The difference between ZS and z-score of [23] is in whether the absolute value of variation \({D^{i}_{j}}\) is taken before z-scoring or original value of \({D^{i}_{j}}\) is used. In our method, we simply calculate the z-score to measure how many deviations the observed variation is above or below while the absolute value of variation \(|{D^{i}_{j}}|\) is used for z-score. Since we want to know how much the variation of a gene is higher than another target gene after knockout of the source gene, the use of \({D^{i}_{j}}\) rather than \(|{D^{i}_{j}}|\) is more reasonable and it is not guaranteed to select high-variant genes if absolute value of \({D^{i}_{j}}\) is used. Since random featuring and random sampling are performed in iterations of lasso, the computational time is significantly increased especially in finding optimal parameters. In implementation, the step size, therefore, should be set to a reasonably small value, and parallel processing (i.e. parfor in matlab) can reduce the processing time in practice (In our case, eight local cores are used).

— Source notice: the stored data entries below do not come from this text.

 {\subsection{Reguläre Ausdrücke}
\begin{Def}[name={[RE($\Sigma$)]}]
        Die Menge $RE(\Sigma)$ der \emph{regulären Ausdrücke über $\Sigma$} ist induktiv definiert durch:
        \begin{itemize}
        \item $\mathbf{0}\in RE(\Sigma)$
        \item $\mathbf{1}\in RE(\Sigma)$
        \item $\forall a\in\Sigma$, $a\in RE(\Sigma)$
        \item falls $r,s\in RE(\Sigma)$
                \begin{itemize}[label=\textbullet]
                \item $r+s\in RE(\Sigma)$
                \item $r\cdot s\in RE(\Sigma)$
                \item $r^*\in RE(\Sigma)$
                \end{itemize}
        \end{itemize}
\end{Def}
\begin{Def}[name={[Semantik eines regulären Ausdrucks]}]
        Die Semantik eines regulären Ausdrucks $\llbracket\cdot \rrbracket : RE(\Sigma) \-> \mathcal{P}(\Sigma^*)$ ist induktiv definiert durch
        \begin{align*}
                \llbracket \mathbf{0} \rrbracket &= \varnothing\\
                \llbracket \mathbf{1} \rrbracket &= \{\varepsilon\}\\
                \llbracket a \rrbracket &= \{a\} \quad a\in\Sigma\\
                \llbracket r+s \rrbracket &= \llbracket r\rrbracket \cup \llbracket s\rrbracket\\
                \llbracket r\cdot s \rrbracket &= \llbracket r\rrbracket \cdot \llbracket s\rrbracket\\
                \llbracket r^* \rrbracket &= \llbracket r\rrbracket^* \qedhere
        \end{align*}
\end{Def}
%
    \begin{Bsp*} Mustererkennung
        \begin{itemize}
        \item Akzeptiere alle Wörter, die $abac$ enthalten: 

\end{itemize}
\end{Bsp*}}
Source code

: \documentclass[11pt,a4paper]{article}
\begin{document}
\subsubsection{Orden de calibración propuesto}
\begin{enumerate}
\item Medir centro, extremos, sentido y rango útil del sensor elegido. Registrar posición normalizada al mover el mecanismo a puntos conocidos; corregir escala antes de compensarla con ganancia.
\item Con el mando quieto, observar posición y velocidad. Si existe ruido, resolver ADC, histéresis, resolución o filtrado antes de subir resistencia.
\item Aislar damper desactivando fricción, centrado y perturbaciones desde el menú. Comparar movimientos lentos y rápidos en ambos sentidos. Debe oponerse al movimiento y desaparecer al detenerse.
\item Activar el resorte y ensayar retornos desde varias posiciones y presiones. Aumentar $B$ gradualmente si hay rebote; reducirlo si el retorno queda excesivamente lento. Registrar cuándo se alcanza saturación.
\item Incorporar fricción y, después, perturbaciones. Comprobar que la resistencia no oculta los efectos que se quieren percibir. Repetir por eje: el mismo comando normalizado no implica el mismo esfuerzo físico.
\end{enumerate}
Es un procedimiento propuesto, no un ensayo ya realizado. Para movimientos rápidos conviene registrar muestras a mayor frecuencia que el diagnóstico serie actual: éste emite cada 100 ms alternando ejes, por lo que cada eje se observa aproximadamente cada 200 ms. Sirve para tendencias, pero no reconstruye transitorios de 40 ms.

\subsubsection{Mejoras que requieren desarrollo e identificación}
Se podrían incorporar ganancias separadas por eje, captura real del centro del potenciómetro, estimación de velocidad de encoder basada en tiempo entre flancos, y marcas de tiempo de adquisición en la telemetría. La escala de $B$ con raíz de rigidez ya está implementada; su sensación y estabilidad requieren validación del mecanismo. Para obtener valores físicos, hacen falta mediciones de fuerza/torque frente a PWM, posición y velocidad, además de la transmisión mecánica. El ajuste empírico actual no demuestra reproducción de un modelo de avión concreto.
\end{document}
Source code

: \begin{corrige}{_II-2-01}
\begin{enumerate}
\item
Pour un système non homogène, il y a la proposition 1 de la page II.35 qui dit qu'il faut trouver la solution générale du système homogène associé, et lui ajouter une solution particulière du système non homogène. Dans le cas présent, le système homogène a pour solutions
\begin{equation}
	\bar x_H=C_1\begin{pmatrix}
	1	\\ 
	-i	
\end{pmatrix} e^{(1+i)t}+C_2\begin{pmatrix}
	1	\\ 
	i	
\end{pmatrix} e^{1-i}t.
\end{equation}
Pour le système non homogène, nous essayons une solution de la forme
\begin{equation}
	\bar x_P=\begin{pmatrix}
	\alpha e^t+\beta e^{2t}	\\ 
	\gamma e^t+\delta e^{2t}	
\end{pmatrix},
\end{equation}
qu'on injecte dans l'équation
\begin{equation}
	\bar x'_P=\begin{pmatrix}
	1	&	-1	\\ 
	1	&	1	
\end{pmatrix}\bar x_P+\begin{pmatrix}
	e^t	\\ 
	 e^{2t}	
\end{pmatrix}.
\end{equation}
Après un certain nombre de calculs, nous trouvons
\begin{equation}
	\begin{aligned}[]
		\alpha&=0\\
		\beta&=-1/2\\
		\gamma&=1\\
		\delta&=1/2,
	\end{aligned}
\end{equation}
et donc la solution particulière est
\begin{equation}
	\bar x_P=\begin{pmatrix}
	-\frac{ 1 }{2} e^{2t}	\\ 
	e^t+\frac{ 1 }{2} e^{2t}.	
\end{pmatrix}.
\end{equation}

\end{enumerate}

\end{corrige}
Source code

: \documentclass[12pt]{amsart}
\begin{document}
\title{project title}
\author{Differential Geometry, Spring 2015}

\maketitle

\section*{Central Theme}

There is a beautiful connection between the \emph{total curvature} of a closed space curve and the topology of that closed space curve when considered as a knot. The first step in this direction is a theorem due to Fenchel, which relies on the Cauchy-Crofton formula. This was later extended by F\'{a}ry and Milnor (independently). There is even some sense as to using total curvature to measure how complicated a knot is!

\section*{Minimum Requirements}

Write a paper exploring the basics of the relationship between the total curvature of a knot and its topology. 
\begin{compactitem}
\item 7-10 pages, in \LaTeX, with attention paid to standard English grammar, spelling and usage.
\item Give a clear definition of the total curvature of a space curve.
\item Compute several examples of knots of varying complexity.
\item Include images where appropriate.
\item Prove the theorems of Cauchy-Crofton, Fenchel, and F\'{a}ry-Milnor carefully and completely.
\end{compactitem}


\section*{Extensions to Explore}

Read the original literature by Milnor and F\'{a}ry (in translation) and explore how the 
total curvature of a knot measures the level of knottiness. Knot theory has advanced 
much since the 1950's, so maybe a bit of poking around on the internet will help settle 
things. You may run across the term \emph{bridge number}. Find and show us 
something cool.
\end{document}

As a future work, we can integrate TF information additionally in the inference so that we can get more reliable results, and then also apply our method to DREAM5 challenge data for comparison to TIGRESS that utilizes TF information.

Conclusion

We presented two integrative approaches for gene regulatory network inference combining two different algorithms. First, IMLARF that we proposed is based on the integration of MI and LARF, which is a novel regression-based random featuring, to overcome the limitation of random sampling and MI. Secondly, ISLARF is the combination of LARF and ZS that is based on the z-score of variation of expression after the candidate regulator is knocked out. Both integrative methods outperform the standalone methods and the selected state of the art techniques on DREAM3 challenge data. In application to inference of the gene regulation associated with psychiatric disorders, we applied IMLARF to gene expression data and inferred the interactions between genes reported known as psychiatric disorder-associated genes and susceptible genes defined by inferred networks.